EXERCISE INSTRUCTIONS ->
In the copy, keep every line below as it is and leave out the pictures.

[Saved data entries]
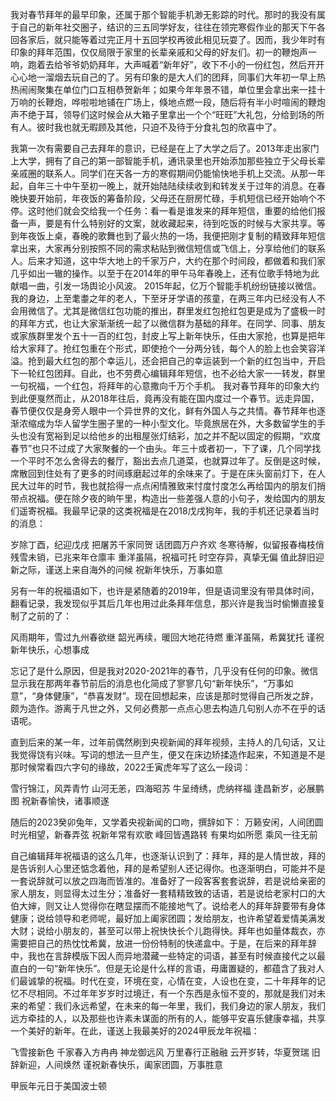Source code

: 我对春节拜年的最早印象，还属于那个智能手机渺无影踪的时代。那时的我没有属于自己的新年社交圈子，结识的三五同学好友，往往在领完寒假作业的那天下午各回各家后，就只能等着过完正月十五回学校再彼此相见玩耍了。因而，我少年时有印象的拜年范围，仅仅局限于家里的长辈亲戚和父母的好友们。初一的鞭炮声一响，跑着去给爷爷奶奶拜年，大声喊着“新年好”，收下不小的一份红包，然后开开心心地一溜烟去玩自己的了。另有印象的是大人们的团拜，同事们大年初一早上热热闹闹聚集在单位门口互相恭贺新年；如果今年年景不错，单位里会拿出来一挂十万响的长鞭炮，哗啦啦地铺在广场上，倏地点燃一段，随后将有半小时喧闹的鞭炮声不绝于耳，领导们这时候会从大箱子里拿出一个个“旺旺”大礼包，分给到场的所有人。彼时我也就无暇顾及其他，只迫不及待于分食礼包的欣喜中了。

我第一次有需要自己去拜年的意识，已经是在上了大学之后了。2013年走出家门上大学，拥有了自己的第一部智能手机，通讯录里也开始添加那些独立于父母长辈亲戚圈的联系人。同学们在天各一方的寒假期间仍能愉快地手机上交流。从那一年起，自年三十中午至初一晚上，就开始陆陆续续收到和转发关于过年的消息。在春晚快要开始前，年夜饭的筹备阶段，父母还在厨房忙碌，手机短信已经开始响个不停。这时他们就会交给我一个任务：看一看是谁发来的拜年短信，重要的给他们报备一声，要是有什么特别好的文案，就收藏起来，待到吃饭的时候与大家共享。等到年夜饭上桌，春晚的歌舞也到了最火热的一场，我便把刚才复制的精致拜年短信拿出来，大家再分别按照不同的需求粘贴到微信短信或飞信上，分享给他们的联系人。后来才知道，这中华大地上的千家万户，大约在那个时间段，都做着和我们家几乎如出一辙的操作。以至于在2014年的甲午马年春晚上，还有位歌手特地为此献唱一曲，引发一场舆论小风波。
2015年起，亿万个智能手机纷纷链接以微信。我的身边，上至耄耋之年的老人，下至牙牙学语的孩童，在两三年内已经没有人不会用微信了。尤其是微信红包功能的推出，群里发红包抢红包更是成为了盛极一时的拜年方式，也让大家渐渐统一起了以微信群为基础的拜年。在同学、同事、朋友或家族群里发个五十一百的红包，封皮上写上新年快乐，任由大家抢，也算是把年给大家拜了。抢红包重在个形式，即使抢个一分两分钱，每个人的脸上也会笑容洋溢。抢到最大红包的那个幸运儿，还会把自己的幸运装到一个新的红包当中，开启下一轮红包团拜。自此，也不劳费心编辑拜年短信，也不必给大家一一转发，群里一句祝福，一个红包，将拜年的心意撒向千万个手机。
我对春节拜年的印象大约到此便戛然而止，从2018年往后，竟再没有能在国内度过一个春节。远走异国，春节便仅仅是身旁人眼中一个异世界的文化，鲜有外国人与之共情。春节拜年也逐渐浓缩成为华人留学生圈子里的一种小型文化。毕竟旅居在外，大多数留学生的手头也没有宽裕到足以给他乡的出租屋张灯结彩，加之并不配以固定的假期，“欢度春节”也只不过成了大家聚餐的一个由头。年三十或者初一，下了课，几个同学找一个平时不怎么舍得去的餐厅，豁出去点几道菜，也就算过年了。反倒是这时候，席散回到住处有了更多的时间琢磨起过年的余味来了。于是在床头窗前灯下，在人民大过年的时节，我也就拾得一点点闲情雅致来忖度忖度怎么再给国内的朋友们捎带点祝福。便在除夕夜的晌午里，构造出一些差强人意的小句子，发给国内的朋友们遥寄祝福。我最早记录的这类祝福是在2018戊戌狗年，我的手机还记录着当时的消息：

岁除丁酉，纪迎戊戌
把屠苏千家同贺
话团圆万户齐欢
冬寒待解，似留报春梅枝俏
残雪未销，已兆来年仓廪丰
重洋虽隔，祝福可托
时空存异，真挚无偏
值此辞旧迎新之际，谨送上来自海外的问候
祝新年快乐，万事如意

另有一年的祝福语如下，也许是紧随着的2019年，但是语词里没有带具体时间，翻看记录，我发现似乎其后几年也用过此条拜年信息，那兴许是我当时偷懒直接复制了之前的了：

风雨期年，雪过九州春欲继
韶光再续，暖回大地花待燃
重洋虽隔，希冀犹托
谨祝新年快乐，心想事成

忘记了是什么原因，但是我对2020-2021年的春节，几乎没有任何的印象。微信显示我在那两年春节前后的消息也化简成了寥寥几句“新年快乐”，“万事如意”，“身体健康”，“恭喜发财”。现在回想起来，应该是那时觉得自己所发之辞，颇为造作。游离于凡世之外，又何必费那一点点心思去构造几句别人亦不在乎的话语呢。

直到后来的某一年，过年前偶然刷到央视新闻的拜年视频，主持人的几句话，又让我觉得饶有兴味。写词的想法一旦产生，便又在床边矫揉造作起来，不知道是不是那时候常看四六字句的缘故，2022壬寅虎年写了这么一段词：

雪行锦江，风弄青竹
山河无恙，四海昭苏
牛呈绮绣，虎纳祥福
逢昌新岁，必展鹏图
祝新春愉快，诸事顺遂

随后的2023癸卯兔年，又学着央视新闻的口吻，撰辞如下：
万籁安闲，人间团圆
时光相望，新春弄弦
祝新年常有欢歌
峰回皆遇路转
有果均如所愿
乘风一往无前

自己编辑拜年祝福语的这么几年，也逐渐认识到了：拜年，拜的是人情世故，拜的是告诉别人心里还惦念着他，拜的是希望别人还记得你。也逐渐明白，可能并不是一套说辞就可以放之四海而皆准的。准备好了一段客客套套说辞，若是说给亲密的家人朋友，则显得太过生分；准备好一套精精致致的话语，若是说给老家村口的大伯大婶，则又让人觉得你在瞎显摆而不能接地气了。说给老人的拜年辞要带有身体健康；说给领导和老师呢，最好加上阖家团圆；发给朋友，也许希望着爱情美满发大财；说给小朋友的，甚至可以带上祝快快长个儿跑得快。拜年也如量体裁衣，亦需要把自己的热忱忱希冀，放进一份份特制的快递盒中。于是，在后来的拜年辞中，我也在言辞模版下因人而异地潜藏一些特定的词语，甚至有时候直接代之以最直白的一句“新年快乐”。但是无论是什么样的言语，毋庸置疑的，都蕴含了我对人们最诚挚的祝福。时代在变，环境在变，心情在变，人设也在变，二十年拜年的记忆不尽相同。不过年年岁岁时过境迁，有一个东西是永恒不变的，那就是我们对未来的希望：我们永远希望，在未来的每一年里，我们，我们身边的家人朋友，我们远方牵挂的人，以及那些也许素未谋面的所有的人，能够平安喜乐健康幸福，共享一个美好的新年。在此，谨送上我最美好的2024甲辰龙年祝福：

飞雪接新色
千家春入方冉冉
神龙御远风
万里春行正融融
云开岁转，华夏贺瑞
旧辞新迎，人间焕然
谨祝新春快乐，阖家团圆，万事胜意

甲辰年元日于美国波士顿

EXERCISE OUTPUT ->
Source code

: 我对春节拜年的最早印象，还属于那个智能手机渺无影踪的时代。那时的我没有属于自己的新年社交圈子，结识的三五同学好友，往往在领完寒假作业的那天下午各回各家后，就只能等着过完正月十五回学校再彼此相见玩耍了。因而，我少年时有印象的拜年范围，仅仅局限于家里的长辈亲戚和父母的好友们。初一的鞭炮声一响，跑着去给爷爷奶奶拜年，大声喊着“新年好”，收下不小的一份红包，然后开开心心地一溜烟去玩自己的了。另有印象的是大人们的团拜，同事们大年初一早上热热闹闹聚集在单位门口互相恭贺新年；如果今年年景不错，单位里会拿出来一挂十万响的长鞭炮，哗啦啦地铺在广场上，倏地点燃一段，随后将有半小时喧闹的鞭炮声不绝于耳，领导们这时候会从大箱子里拿出一个个“旺旺”大礼包，分给到场的所有人。彼时我也就无暇顾及其他，只迫不及待于分食礼包的欣喜中了。

我第一次有需要自己去拜年的意识，已经是在上了大学之后了。2013年走出家门上大学，拥有了自己的第一部智能手机，通讯录里也开始添加那些独立于父母长辈亲戚圈的联系人。同学们在天各一方的寒假期间仍能愉快地手机上交流。从那一年起，自年三十中午至初一晚上，就开始陆陆续续收到和转发关于过年的消息。在春晚快要开始前，年夜饭的筹备阶段，父母还在厨房忙碌，手机短信已经开始响个不停。这时他们就会交给我一个任务：看一看是谁发来的拜年短信，重要的给他们报备一声，要是有什么特别好的文案，就收藏起来，待到吃饭的时候与大家共享。等到年夜饭上桌，春晚的歌舞也到了最火热的一场，我便把刚才复制的精致拜年短信拿出来，大家再分别按照不同的需求粘贴到微信短信或飞信上，分享给他们的联系人。后来才知道，这中华大地上的千家万户，大约在那个时间段，都做着和我们家几乎如出一辙的操作。以至于在2014年的甲午马年春晚上，还有位歌手特地为此献唱一曲，引发一场舆论小风波。
2015年起，亿万个智能手机纷纷链接以微信。我的身边，上至耄耋之年的老人，下至牙牙学语的孩童，在两三年内已经没有人不会用微信了。尤其是微信红包功能的推出，群里发红包抢红包更是成为了盛极一时的拜年方式，也让大家渐渐统一起了以微信群为基础的拜年。在同学、同事、朋友或家族群里发个五十一百的红包，封皮上写上新年快乐，任由大家抢，也算是把年给大家拜了。抢红包重在个形式，即使抢个一分两分钱，每个人的脸上也会笑容洋溢。抢到最大红包的那个幸运儿，还会把自己的幸运装到一个新的红包当中，开启下一轮红包团拜。自此，也不劳费心编辑拜年短信，也不必给大家一一转发，群里一句祝福，一个红包，将拜年的心意撒向千万个手机。
我对春节拜年的印象大约到此便戛然而止，从2018年往后，竟再没有能在国内度过一个春节。远走异国，春节便仅仅是身旁人眼中一个异世界的文化，鲜有外国人与之共情。春节拜年也逐渐浓缩成为华人留学生圈子里的一种小型文化。毕竟旅居在外，大多数留学生的手头也没有宽裕到足以给他乡的出租屋张灯结彩，加之并不配以固定的假期，“欢度春节”也只不过成了大家聚餐的一个由头。年三十或者初一，下了课，几个同学找一个平时不怎么舍得去的餐厅，豁出去点几道菜，也就算过年了。反倒是这时候，席散回到住处有了更多的时间琢磨起过年的余味来了。于是在床头窗前灯下，在人民大过年的时节，我也就拾得一点点闲情雅致来忖度忖度怎么再给国内的朋友们捎带点祝福。便在除夕夜的晌午里，构造出一些差强人意的小句子，发给国内的朋友们遥寄祝福。我最早记录的这类祝福是在2018戊戌狗年，我的手机还记录着当时的消息：

岁除丁酉，纪迎戊戌
把屠苏千家同贺
话团圆万户齐欢
冬寒待解，似留报春梅枝俏
残雪未销，已兆来年仓廪丰
重洋虽隔，祝福可托
时空存异，真挚无偏
值此辞旧迎新之际，谨送上来自海外的问候
祝新年快乐，万事如意

另有一年的祝福语如下，也许是紧随着的2019年，但是语词里没有带具体时间，翻看记录，我发现似乎其后几年也用过此条拜年信息，那兴许是我当时偷懒直接复制了之前的了：

风雨期年，雪过九州春欲继
韶光再续，暖回大地花待燃
重洋虽隔，希冀犹托
谨祝新年快乐，心想事成

忘记了是什么原因，但是我对2020-2021年的春节，几乎没有任何的印象。微信显示我在那两年春节前后的消息也化简成了寥寥几句“新年快乐”，“万事如意”，“身体健康”，“恭喜发财”。现在回想起来，应该是那时觉得自己所发之辞，颇为造作。游离于凡世之外，又何必费那一点点心思去构造几句别人亦不在乎的话语呢。

直到后来的某一年，过年前偶然刷到央视新闻的拜年视频，主持人的几句话，又让我觉得饶有兴味。写词的想法一旦产生，便又在床边矫揉造作起来，不知道是不是那时候常看四六字句的缘故，2022壬寅虎年写了这么一段词：

雪行锦江，风弄青竹
山河无恙，四海昭苏
牛呈绮绣，虎纳祥福
逢昌新岁，必展鹏图
祝新春愉快，诸事顺遂

随后的2023癸卯兔年，又学着央视新闻的口吻，撰辞如下：
万籁安闲，人间团圆
时光相望，新春弄弦
祝新年常有欢歌
峰回皆遇路转
有果均如所愿
乘风一往无前

自己编辑拜年祝福语的这么几年，也逐渐认识到了：拜年，拜的是人情世故，拜的是告诉别人心里还惦念着他，拜的是希望别人还记得你。也逐渐明白，可能并不是一套说辞就可以放之四海而皆准的。准备好了一段客客套套说辞，若是说给亲密的家人朋友，则显得太过生分；准备好一套精精致致的话语，若是说给老家村口的大伯大婶，则又让人觉得你在瞎显摆而不能接地气了。说给老人的拜年辞要带有身体健康；说给领导和老师呢，最好加上阖家团圆；发给朋友，也许希望着爱情美满发大财；说给小朋友的，甚至可以带上祝快快长个儿跑得快。拜年也如量体裁衣，亦需要把自己的热忱忱希冀，放进一份份特制的快递盒中。于是，在后来的拜年辞中，我也在言辞模版下因人而异地潜藏一些特定的词语，甚至有时候直接代之以最直白的一句“新年快乐”。但是无论是什么样的言语，毋庸置疑的，都蕴含了我对人们最诚挚的祝福。时代在变，环境在变，心情在变，人设也在变，二十年拜年的记忆不尽相同。不过年年岁岁时过境迁，有一个东西是永恒不变的，那就是我们对未来的希望：我们永远希望，在未来的每一年里，我们，我们身边的家人朋友，我们远方牵挂的人，以及那些也许素未谋面的所有的人，能够平安喜乐健康幸福，共享一个美好的新年。在此，谨送上我最美好的2024甲辰龙年祝福：

飞雪接新色
千家春入方冉冉
神龙御远风
万里春行正融融
云开岁转，华夏贺瑞
旧辞新迎，人间焕然
谨祝新春快乐，阖家团圆，万事胜意

甲辰年元日于美国波士顿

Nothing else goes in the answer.